Is Secularization Good For Interreligious Relations?
According to some sociologists (Peter Berger, Grace Davie), secularization – in a sense of a gradual demise of explicit influence of religion in public life, state politics, legal framework, but also the lessening of the proportion of people who identify as religious – is something quite particular and limited to Europe, and those elites outside Europe that have been strongly influenced by European culture. While this may be a slight overstatement – countries like China and Japan, for instance, have experienced their own secularizations which were neither entirely independent from nor entirely due to European influence or colonialization – it is certainly fair to say that, overall, religion has been and still is on a decline in Europe, as shown by most sociological indicators. At the same time, Europe is becoming religiously and ethnically more plural. We can notice this in many ways, but perhaps most clearly in arts, sports, and education, but also, although to a lesser extent, in politics.

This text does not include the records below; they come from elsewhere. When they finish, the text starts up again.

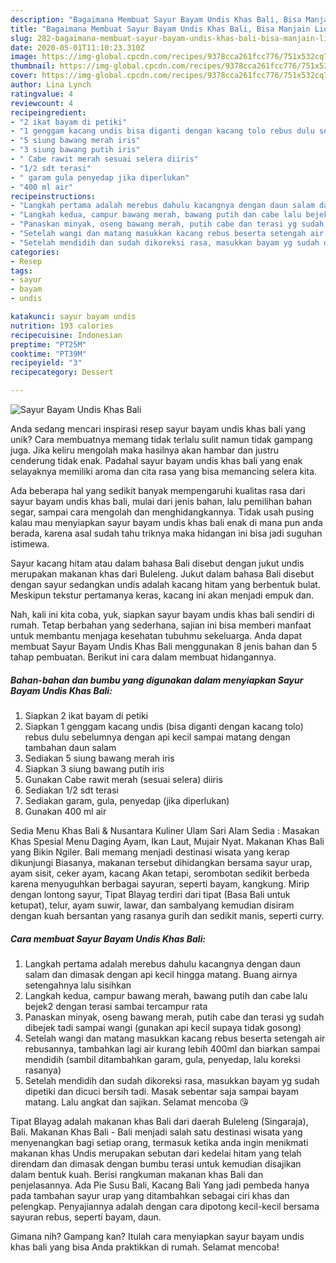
 ```yaml
---
description: "Bagaimana Membuat Sayur Bayam Undis Khas Bali, Bisa Manjain Lidah"
title: "Bagaimana Membuat Sayur Bayam Undis Khas Bali, Bisa Manjain Lidah"
slug: 282-bagaimana-membuat-sayur-bayam-undis-khas-bali-bisa-manjain-lidah
date: 2020-05-01T11:10:23.310Z
image: https://img-global.cpcdn.com/recipes/9378cca261fcc776/751x532cq70/sayur-bayam-undis-khas-bali-foto-resep-utama.jpg
thumbnail: https://img-global.cpcdn.com/recipes/9378cca261fcc776/751x532cq70/sayur-bayam-undis-khas-bali-foto-resep-utama.jpg
cover: https://img-global.cpcdn.com/recipes/9378cca261fcc776/751x532cq70/sayur-bayam-undis-khas-bali-foto-resep-utama.jpg
author: Lina Lynch
ratingvalue: 4
reviewcount: 4
recipeingredient:
- "2 ikat bayam di petiki"
- "1 genggam kacang undis bisa diganti dengan kacang tolo rebus dulu sebelumnya dengan api kecil sampai matang dengan tambahan daun salam"
- "5 siung bawang merah iris"
- "3 siung bawang putih iris"
- " Cabe rawit merah sesuai selera diiris"
- "1/2 sdt terasi"
- " garam gula penyedap jika diperlukan"
- "400 ml air"
recipeinstructions:
- "Langkah pertama adalah merebus dahulu kacangnya dengan daun salam dan dimasak dengan api kecil hingga matang. Buang airnya setengahnya lalu sisihkan"
- "Langkah kedua, campur bawang merah, bawang putih dan cabe lalu bejek2 dengan terasi sambai tercampur rata"
- "Panaskan minyak, oseng bawang merah, putih cabe dan terasi yg sudah dibejek tadi sampai wangi (gunakan api kecil supaya tidak gosong)"
- "Setelah wangi dan matang masukkan kacang rebus beserta setengah air rebusannya, tambahkan lagi air kurang lebih 400ml dan biarkan sampai mendidih (sambil ditambahkan garam, gula, penyedap, lalu koreksi rasanya)"
- "Setelah mendidih dan sudah dikoreksi rasa, masukkan bayam yg sudah dipetiki dan dicuci bersih tadi. Masak sebentar saja sampai bayam matang. Lalu angkat dan sajikan. Selamat mencoba 😘"
categories:
- Resep
tags:
- sayur
- bayam
- undis

katakunci: sayur bayam undis 
nutrition: 193 calories
recipecuisine: Indonesian
preptime: "PT25M"
cooktime: "PT39M"
recipeyield: "3"
recipecategory: Dessert

---
```



![Sayur Bayam Undis Khas Bali](https://img-global.cpcdn.com/recipes/9378cca261fcc776/751x532cq70/sayur-bayam-undis-khas-bali-foto-resep-utama.jpg)

Anda sedang mencari inspirasi resep sayur bayam undis khas bali yang unik? Cara membuatnya memang tidak terlalu sulit namun tidak gampang juga. Jika keliru mengolah maka hasilnya akan hambar dan justru cenderung tidak enak. Padahal sayur bayam undis khas bali yang enak selayaknya memiliki aroma dan cita rasa yang bisa memancing selera kita.

Ada beberapa hal yang sedikit banyak mempengaruhi kualitas rasa dari sayur bayam undis khas bali, mulai dari jenis bahan, lalu pemilihan bahan segar, sampai cara mengolah dan menghidangkannya. Tidak usah pusing kalau mau menyiapkan sayur bayam undis khas bali enak di mana pun anda berada, karena asal sudah tahu triknya maka hidangan ini bisa jadi suguhan istimewa.

Sayur kacang hitam atau dalam bahasa Bali disebut dengan jukut undis merupakan makanan khas dari Buleleng. Jukut dalam bahasa Bali disebut dengan sayur sedangkan undis adalah kacang hitam yang berbentuk bulat. Meskipun tekstur pertamanya keras, kacang ini akan menjadi empuk dan.


Nah, kali ini kita coba, yuk, siapkan sayur bayam undis khas bali sendiri di rumah. Tetap berbahan yang sederhana, sajian ini bisa memberi manfaat untuk membantu menjaga kesehatan tubuhmu sekeluarga. Anda dapat membuat Sayur Bayam Undis Khas Bali menggunakan 8 jenis bahan dan 5 tahap pembuatan. Berikut ini cara dalam membuat hidangannya.

<!--inarticleads1-->

##### Bahan-bahan dan bumbu yang digunakan dalam menyiapkan Sayur Bayam Undis Khas Bali:

1. Siapkan 2 ikat bayam di petiki
1. Siapkan 1 genggam kacang undis (bisa diganti dengan kacang tolo) rebus dulu sebelumnya dengan api kecil sampai matang dengan tambahan daun salam
1. Sediakan 5 siung bawang merah iris
1. Siapkan 3 siung bawang putih iris
1. Gunakan  Cabe rawit merah (sesuai selera) diiris
1. Sediakan 1/2 sdt terasi
1. Sediakan  garam, gula, penyedap (jika diperlukan)
1. Gunakan 400 ml air


Sedia Menu Khas Bali &amp; Nusantara Kuliner Ulam Sari Alam Sedia : Masakan Khas Spesial Menu Daging Ayam, Ikan Laut, Mujair Nyat. Makanan Khas Bali yang Bikin Ngiler. Bali memang menjadi destinasi wisata yang kerap dikunjungi Biasanya, makanan tersebut dihidangkan bersama sayur urap, ayam sisit, ceker ayam, kacang Akan tetapi, serombotan sedikit berbeda karena menyuguhkan berbagai sayuran, seperti bayam, kangkung. Mirip dengan lontong sayur, Tipat Blayag terdiri dari tipat (Basa Bali untuk ketupat), telur, ayam suwir, lawar, dan sambalyang kemudian disiram dengan kuah bersantan yang rasanya gurih dan sedikit manis, seperti curry. 

<!--inarticleads2-->

##### Cara membuat Sayur Bayam Undis Khas Bali:

1. Langkah pertama adalah merebus dahulu kacangnya dengan daun salam dan dimasak dengan api kecil hingga matang. Buang airnya setengahnya lalu sisihkan
1. Langkah kedua, campur bawang merah, bawang putih dan cabe lalu bejek2 dengan terasi sambai tercampur rata
1. Panaskan minyak, oseng bawang merah, putih cabe dan terasi yg sudah dibejek tadi sampai wangi (gunakan api kecil supaya tidak gosong)
1. Setelah wangi dan matang masukkan kacang rebus beserta setengah air rebusannya, tambahkan lagi air kurang lebih 400ml dan biarkan sampai mendidih (sambil ditambahkan garam, gula, penyedap, lalu koreksi rasanya)
1. Setelah mendidih dan sudah dikoreksi rasa, masukkan bayam yg sudah dipetiki dan dicuci bersih tadi. Masak sebentar saja sampai bayam matang. Lalu angkat dan sajikan. Selamat mencoba 😘


Tipat Blayag adalah makanan khas Bali dari daerah Buleleng (Singaraja), Bali. Makanan Khas Bali - Bali menjadi salah satu destinasi wisata yang menyenangkan bagi setiap orang, termasuk ketika anda ingin menikmati makanan khas Undis merupakan sebutan dari kedelai hitam yang telah direndam dan dimasak dengan bumbu terasi untuk kemudian disajikan dalam bentuk kuah. Berisi rangkuman makanan khas Bali dan penjelasannya. Ada Pie Susu Bali, Kacang Bali Yang jadi pembeda hanya pada tambahan sayur urap yang ditambahkan sebagai ciri khas dan pelengkap. Penyajiannya adalah dengan cara dipotong kecil-kecil bersama sayuran rebus, seperti bayam, daun. 

Gimana nih? Gampang kan? Itulah cara menyiapkan sayur bayam undis khas bali yang bisa Anda praktikkan di rumah. Selamat mencoba!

Is the ongoing European secularization beneficial or harmful for interreligious relations and cooperation in Europe? The answer is not straightforward. Critics note that European secularized liberal culture is becoming an increasingly inhospitable environment for those who come from religiously more conservative traditions and cultures. It would seem that Europe has notable difficulties in accommodating such (usually minority) religious cultures, even when they are not posing a violent threat to their fellow Europeans at all. This can add to the tendency towards social and political isolation of such groups, and make improvements in interfaith relations and cooperation more difficult.
However, it is hard to deny the benefits of the standard modern approach to affirming a secular state. This approach, which owes a great deal to the philosopher, John Locke, still has much to offer – not necessarily in terms of directly increasing interreligious cooperation but by enabling a more equal platform for interreligious relations in the public domain and before the law, in comparison with the situation where a particular religion is affirmed as the state religion. According to Locke, the state should exist for entirely secular reasons. It should be concerned with civil or worldly interests, such as “Life, Liberty, Health, and Indolency of the body; and the possession of outward things such as Money, Lands, Houses, Furniture, and the like.” The state shouldn’t be founded on explicitly theological principles and it shouldn’t privilege any religion. While Locke himself arrived at this conclusion from a mix of Protestant theological and secular ethical reasoning, one of his central arguments stems from a philosophical reflection on the nature of belief: the state cannot demand from its citizens to follow a particular religion since belief is not a sort of thing that one can be forced into, or even ‘will oneself into’ for some extrinsic good.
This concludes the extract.